Am darauf folgenden Dienstag, dem 17.4. war es nun so weit, es hieß Abschied nehmen von New York, denn um elf Uhr mussten wir aus den Zimmern ausziehen. Die restliche Zeit bis zur Abreise zum Flughafen um drei Uhr verbrachte ich mit vier anderen beim Erkunden unserer Gegend und des Central Parks. Nach dieser Erkundungstour ging es dann zum Flughafen, wo wir mit etwas Verspätung um 18:30, statt um 17:55 Uhr abgeflogen sind. Der Heimflug verging nicht ganz ohne Turbulenzen, doch bekam ich von denen nicht viel mit, weil ich wieder einmal die meiste Zeit geschlafen habe. Mehr als acht Stunden später kamen wir dann endlich in Wien an und wurden dort von unseren Eltern schon sehnlichst erwartet.

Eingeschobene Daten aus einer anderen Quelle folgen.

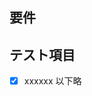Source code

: <!-- I want to review in Japanese. -->
## 要件

## テスト項目
- [x] xxxxxx
以下略
<!-- I want to review in Japanese. -->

Auch wenn ich die Zeit in New York genossen habe und gerne noch zwei, drei Tage länger geblieben wäre, um New York noch besser kennen zu lernen, war ich sehr glücklich wieder zu Hause zu sein, österreichisches, gutes Essen zu genießen und mein altes Bett wieder zu haben. Das einzige was mir wirklich sehr abgeht, sind meine neu gewonnen Freunde, die ich jetzt für längere Zeit nicht sehn werde, doch hoffe ich sehr, dass ich auch weiterhin mit ihnen in Kontakt bleibe. Ich bin jedoch nicht nur froh über meine neuen Freunde, ich freue mich auch darüber Alice endlich kennen gelernt zu habe, denn nun bin ich auch ein Teil ihrer Geschichte und werde mich bemühen diese nie zu vergessen und sie auch für die anderen unvergesslich zu machen.